### About this exercise
Among the entries, which lines carry the string "AnalyticsAccelerator"? Copy every one.

### Source data
▽
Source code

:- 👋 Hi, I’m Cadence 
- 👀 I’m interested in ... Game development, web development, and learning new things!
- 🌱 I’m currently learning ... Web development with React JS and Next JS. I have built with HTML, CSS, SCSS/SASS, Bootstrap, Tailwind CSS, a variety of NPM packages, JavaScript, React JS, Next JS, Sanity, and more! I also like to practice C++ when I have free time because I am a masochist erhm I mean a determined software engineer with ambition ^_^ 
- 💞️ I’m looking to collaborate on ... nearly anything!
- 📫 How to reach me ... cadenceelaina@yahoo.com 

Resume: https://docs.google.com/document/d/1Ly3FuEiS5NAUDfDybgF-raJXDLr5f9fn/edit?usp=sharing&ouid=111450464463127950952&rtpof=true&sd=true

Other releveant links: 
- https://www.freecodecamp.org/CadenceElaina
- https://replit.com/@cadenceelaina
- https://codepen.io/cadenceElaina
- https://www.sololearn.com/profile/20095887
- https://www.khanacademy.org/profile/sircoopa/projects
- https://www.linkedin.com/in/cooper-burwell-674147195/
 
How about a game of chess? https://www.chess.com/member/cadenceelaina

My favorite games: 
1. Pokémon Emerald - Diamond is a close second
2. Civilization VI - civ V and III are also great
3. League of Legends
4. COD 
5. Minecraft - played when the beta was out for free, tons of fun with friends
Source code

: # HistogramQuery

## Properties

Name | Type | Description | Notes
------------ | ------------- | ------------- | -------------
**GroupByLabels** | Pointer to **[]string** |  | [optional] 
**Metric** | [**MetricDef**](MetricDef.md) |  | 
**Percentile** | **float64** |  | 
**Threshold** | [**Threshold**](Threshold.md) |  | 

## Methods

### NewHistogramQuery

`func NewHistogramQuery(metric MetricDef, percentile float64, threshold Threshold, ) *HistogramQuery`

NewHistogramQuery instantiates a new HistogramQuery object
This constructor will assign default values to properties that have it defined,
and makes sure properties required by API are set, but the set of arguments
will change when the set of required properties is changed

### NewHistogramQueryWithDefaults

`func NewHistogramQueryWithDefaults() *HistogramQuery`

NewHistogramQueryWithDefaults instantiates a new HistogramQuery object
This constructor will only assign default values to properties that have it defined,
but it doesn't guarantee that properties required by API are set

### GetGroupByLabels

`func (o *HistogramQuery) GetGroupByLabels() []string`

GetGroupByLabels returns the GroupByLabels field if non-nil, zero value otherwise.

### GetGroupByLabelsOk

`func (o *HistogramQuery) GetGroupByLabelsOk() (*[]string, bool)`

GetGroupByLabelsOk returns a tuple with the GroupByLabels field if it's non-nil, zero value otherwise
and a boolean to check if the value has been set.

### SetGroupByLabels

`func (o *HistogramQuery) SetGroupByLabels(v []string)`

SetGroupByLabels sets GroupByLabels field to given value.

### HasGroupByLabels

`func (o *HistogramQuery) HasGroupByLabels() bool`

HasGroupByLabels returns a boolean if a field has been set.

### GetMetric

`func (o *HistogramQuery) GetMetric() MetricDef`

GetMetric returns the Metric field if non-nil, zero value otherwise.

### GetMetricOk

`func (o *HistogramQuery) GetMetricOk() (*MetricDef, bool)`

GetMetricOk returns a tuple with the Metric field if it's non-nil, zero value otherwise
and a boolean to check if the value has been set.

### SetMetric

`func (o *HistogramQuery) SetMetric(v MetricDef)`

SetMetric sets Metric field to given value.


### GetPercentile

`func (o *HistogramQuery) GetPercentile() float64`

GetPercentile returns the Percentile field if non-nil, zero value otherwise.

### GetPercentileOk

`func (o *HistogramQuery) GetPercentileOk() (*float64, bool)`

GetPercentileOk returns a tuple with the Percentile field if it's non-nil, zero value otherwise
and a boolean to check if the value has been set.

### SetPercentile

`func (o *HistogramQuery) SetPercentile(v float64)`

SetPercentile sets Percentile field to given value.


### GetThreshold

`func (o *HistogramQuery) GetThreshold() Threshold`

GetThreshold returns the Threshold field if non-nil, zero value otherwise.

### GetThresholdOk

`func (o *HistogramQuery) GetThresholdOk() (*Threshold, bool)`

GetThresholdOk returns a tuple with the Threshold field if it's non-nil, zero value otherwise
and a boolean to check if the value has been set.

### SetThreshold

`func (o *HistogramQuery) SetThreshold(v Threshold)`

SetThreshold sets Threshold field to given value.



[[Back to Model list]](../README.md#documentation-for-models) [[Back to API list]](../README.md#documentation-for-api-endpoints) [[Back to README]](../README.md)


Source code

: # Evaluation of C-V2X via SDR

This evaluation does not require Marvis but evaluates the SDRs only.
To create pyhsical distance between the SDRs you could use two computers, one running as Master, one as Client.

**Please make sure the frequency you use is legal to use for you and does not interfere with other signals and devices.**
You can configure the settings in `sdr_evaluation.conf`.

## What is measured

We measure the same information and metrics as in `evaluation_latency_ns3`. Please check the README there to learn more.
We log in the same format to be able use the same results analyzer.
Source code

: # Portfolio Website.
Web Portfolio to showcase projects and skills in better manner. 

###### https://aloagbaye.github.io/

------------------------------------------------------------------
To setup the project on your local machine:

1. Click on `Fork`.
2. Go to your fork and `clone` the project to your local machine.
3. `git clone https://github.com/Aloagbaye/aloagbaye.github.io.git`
△
▽
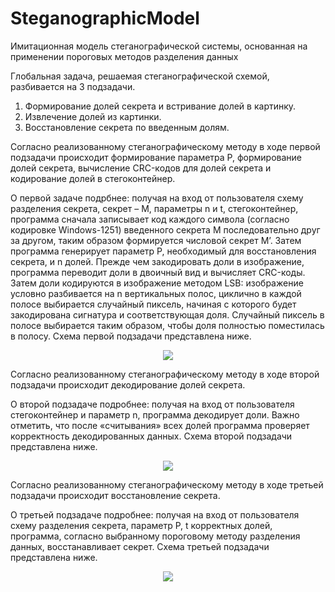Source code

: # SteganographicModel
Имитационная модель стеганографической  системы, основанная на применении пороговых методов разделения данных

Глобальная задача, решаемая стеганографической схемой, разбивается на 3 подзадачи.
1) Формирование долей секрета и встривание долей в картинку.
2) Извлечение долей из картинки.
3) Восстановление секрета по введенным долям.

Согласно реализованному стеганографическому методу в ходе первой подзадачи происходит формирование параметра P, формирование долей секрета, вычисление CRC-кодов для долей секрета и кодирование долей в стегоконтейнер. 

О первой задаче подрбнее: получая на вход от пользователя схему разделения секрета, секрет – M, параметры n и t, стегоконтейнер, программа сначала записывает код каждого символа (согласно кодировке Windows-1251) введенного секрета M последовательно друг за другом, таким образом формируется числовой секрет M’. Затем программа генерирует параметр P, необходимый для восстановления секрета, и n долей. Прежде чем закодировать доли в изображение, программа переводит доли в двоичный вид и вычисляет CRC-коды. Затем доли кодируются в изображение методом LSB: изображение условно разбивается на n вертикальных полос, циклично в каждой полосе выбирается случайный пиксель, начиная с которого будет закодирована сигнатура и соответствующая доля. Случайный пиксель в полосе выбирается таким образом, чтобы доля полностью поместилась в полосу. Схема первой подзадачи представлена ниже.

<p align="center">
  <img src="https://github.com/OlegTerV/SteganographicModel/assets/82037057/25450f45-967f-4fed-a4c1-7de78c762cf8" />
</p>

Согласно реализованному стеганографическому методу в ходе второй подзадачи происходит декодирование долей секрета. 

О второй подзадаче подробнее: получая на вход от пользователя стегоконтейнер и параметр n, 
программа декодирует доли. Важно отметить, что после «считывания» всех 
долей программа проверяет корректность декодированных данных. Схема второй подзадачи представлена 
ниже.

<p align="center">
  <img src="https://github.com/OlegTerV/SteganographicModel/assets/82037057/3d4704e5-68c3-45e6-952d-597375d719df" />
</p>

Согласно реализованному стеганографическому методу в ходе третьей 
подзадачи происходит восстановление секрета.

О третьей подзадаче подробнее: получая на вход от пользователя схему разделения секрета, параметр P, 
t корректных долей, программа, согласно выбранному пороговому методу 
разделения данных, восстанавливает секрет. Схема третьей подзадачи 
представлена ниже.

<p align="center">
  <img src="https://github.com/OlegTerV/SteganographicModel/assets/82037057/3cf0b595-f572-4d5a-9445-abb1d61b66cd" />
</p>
△
▽
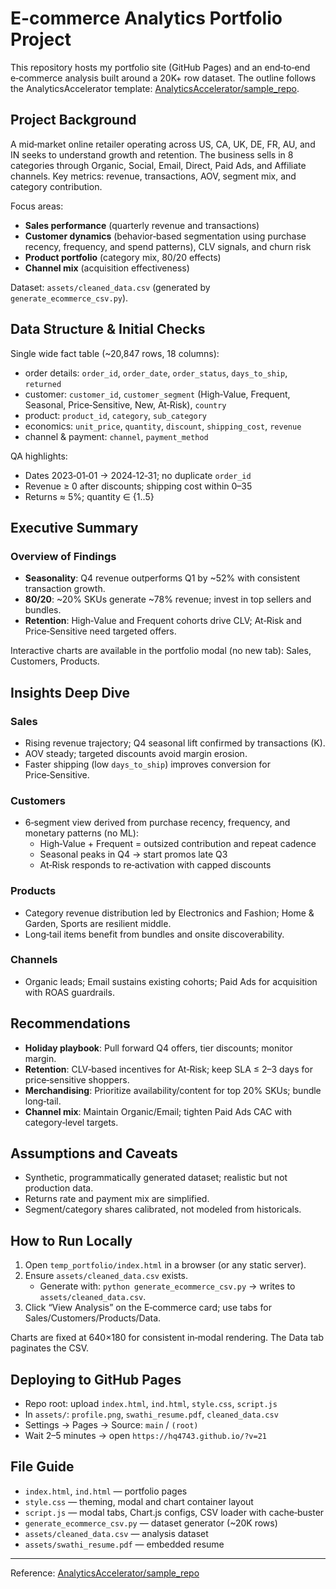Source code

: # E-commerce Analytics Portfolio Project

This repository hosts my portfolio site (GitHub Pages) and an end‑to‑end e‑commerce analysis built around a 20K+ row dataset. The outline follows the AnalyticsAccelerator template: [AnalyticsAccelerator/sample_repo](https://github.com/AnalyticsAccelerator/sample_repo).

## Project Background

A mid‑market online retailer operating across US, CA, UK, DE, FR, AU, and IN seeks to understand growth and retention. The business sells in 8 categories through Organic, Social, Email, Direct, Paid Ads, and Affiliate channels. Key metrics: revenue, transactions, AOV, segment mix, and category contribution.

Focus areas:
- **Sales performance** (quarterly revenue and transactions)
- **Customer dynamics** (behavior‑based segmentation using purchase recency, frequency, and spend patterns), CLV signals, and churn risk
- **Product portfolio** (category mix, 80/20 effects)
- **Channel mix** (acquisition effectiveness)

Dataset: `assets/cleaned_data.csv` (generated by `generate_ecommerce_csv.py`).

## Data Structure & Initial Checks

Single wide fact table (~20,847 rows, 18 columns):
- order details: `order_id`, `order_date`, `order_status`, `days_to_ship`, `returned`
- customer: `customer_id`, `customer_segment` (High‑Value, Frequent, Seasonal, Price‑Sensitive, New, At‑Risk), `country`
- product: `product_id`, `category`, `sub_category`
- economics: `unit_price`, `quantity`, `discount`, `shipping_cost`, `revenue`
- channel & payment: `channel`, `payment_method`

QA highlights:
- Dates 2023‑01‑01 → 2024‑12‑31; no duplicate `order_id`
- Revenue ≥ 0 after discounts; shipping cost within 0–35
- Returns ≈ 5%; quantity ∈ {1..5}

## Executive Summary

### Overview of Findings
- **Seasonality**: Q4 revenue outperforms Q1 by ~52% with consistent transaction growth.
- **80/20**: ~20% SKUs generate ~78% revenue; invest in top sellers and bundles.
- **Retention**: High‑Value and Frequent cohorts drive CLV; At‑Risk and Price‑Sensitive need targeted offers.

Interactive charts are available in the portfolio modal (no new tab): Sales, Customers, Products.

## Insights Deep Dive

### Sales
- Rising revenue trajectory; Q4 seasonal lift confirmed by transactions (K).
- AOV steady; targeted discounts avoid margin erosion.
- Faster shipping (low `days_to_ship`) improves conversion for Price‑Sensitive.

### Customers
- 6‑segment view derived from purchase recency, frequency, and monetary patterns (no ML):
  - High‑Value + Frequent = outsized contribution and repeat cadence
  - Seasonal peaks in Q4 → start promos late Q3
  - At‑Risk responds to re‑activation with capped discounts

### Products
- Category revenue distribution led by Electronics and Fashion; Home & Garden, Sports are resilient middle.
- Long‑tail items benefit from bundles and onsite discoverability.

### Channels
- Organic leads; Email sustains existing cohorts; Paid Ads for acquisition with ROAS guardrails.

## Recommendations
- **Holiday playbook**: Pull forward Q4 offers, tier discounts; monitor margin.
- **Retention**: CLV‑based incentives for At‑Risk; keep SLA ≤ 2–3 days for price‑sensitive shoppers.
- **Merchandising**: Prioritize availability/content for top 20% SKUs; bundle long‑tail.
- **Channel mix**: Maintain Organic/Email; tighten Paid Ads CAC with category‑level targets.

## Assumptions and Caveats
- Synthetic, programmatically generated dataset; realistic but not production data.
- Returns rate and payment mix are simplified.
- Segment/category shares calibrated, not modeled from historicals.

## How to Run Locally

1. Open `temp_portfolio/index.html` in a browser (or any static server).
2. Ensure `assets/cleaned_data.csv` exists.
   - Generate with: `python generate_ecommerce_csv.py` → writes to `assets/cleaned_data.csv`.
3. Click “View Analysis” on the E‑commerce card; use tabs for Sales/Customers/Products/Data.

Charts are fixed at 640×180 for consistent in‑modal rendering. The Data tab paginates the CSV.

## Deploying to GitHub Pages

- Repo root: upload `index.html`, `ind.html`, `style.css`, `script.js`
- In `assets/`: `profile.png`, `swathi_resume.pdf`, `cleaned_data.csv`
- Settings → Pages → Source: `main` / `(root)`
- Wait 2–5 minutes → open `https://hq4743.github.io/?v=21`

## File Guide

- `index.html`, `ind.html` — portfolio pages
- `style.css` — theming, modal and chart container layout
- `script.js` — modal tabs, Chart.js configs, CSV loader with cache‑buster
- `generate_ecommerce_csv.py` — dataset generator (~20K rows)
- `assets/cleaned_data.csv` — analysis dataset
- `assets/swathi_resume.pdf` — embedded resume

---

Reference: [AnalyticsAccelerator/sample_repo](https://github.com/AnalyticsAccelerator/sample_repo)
△
### Answer for this exercise
This repository hosts my portfolio site (GitHub Pages) and an end‑to‑end e‑commerce analysis built around a 20K+ row dataset. The outline follows the AnalyticsAccelerator template: [AnalyticsAccelerator/sample_repo](https://github.com/AnalyticsAccelerator/sample_repo).
Reference: [AnalyticsAccelerator/sample_repo](https://github.com/AnalyticsAccelerator/sample_repo)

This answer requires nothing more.